6 Replies Latest reply on Aug 25, 2004 1:25 PM by starksm64

    How to clear HAJNDI's HARMI stub being cached in NamingConte

    budworth

      Hi all,

      We currently have a somewhat major issue with JBoss clusters and NamingContexts.

      Currently, if a client connects to HAJNDI and the server(s) are restarted in between client requests, the client handle gets invalidated.

      as in:
      1) Client A creates an initialcontext for DefaultPartition
      2) Server B answers back, handing him the HARMI stub
      3) Client A waits for user input
      4) Server B gets stopped and restarted (the JVM)
      5) Client A attempts to do JNDI lookup

      At this point, the HARMI stub is invalid as it only knows of a connection to the previous RMI server.

      Looking at NamingContext, it retains a weak reference cache that holds all server stubs. Which basically means that if I create another InitialContext, it still does not function since it uses the Naming object (rmi stub) from cache. and that one is invalid.
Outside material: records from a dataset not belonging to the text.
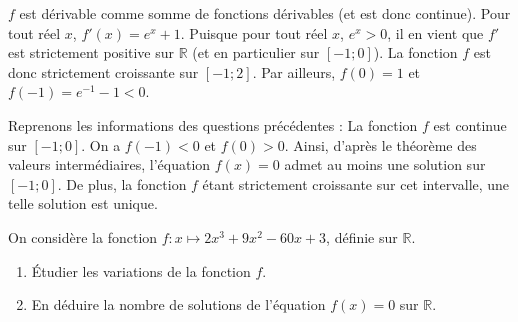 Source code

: \documentclass[11pt,fleqn, openany]{book} %
\begin{document}
\begin{solution}
 $f$ est dérivable comme somme de fonctions dérivables (et est donc continue). Pour tout réel $x$, $f'(x)=e^x+1$. Puisque pour tout réel $x$, $e^x>0$, il en vient que $f'$ est strictement positive sur $\mathbb{R}$ (et en particulier sur $[-1;0]$). La fonction $f$ est donc strictement croissante sur $[-1;2]$. Par ailleurs, $f(0)=1$ et $f(-1)=e^{-1}-1<0$.
 
Reprenons les informations des questions précédentes :
La fonction $f$ est continue sur $[-1;0]$. On a $f(-1)<0$ et $f(0)>0$. Ainsi, d'après le théorème des valeurs intermédiaires, l'équation $f(x)=0$ admet au moins une solution sur $[-1;0]$. De plus, la fonction $f$ étant strictement croissante sur cet intervalle, une telle solution est unique.\end{solution}




\begin{exercise}[topic=cont03] On considère la fonction $f:x \mapsto 2x^3+9x^2-60x+3$, définie sur $\mathbb{R}$.
\begin{enumerate}
\item Étudier les variations de la fonction $f$.
\item En déduire la nombre de solutions de l'équation $f(x)=0$ sur $\mathbb{R}$.
\end{enumerate}\end{exercise}
\end{document}
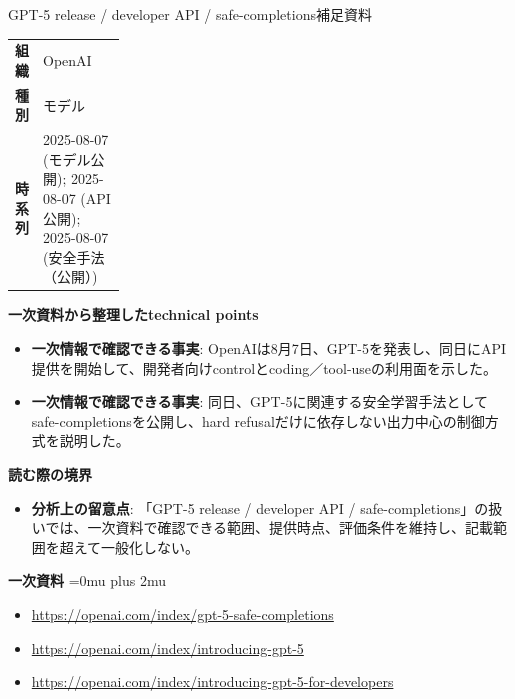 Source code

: \begin{technicalnote}{GPT-5 release / developer API / safe-completions}{補足資料}
\begingroup
\begin{tabularx}{\linewidth}{@{}>{\bfseries}p{0.22\linewidth}X@{}}
組織 & OpenAI \\
種別 & モデル \\
時系列 & 2025-08-07 (モデル公開); 2025-08-07 (API公開); 2025-08-07 (安全手法（公開）) \\
\end{tabularx}
\smallskip
{\bfseries 一次資料から整理したtechnical points}
\begin{itemize}[leftmargin=1.5em,itemsep=0.35em]
\item \textbf{一次情報で確認できる事実}: OpenAIは8月7日、GPT-5を発表し、同日にAPI提供を開始して、開発者向けcontrolとcoding／tool-useの利用面を示した。
\item \textbf{一次情報で確認できる事実}: 同日、GPT-5に関連する安全学習手法としてsafe-completionsを公開し、hard refusalだけに依存しない出力中心の制御方式を説明した。
\end{itemize}
\begin{minipage}{\linewidth}
{\bfseries 読む際の境界}
\begin{itemize}[leftmargin=1.5em,itemsep=0.35em]
\item \textbf{分析上の留意点}: 「GPT-5 release / developer API / safe-completions」の扱いでは、一次資料で確認できる範囲、提供時点、評価条件を維持し、記載範囲を超えて一般化しない。
\end{itemize}
\begin{samepage}
{\bfseries 一次資料}
\begingroup\sloppy
\Urlmuskip=0mu plus 2mu\relax
\begin{itemize}[leftmargin=1.5em,itemsep=0.25em]
\item {\scriptsize\url{https://openai.com/index/gpt-5-safe-completions}}
\item {\scriptsize\url{https://openai.com/index/introducing-gpt-5}}
\item {\scriptsize\url{https://openai.com/index/introducing-gpt-5-for-developers}}
\end{itemize}
\endgroup
\end{samepage}
\end{minipage}
\endgroup
\end{technicalnote}
\medskip


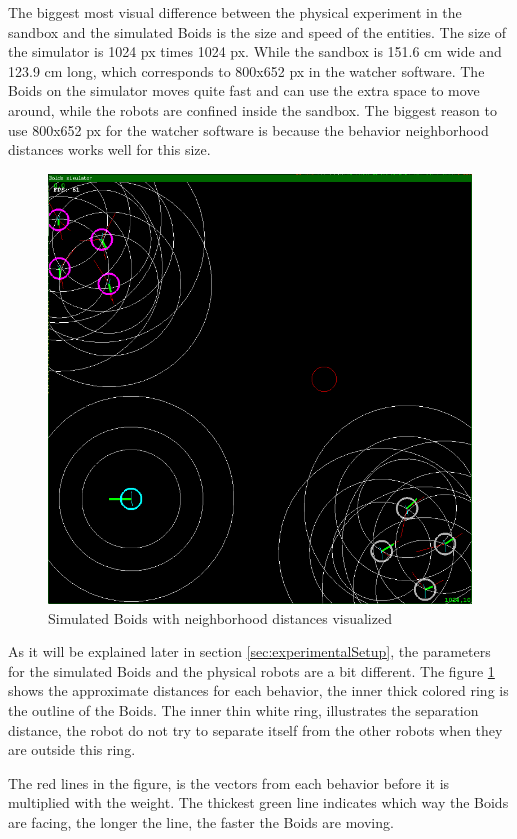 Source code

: The biggest most visual difference between the physical experiment in the sandbox and the simulated Boids is the size and speed of the entities. The size of the simulator is 1024 px times 1024 px. While the sandbox is 151.6 cm wide and 123.9 cm long, which corresponds to 800x652 px in the watcher software. The Boids on the simulator moves quite fast and can use the extra space to move around, while the robots are confined inside the sandbox. The biggest reason to use 800x652 px for the watcher software is because the behavior neighborhood distances works well for this size.

\begin{figure}[h]
\begin{center}
\includegraphics[width=0.8\linewidth]{figs/simulator}
\end{center}
\caption[Simulator distances]{Simulated Boids with neighborhood distances visualized}
\label{fig:simulatordistances}
\end{figure}

As it will be explained later in section \ref{sec:experimentalSetup}, the parameters for the simulated Boids and the physical robots are a bit different.
The figure \ref{fig:simulatordistances} shows the approximate distances for each behavior, the inner thick colored ring is the outline of the Boids. The inner thin white ring, illustrates the separation distance, the robot do not try to separate itself from the other robots when they are outside this ring.

The red lines in the figure, is the vectors from each behavior before it is multiplied with the weight. The thickest green line indicates which way the Boids are facing, the longer the line, the faster the Boids are moving.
      There is IOException handling that seems to purge the cache of that server entry. But that seems to not be functioning properly.

      If you wait long enough, the weak ref will get purged and you can then create a new InitialContext and all works normally.

      That delay is about a minute or so, so doesn't exactly work for us (our servers handle several hundred requests per second)

      Anyone have an idea on how to get around this?

      My solution is to make a dynamic proxy for NamingContext in org.jnp.interfaces, that blows away the entire cache every time a CommunicationsException is received. (my proxy is in that package so i can access the package protected static cache)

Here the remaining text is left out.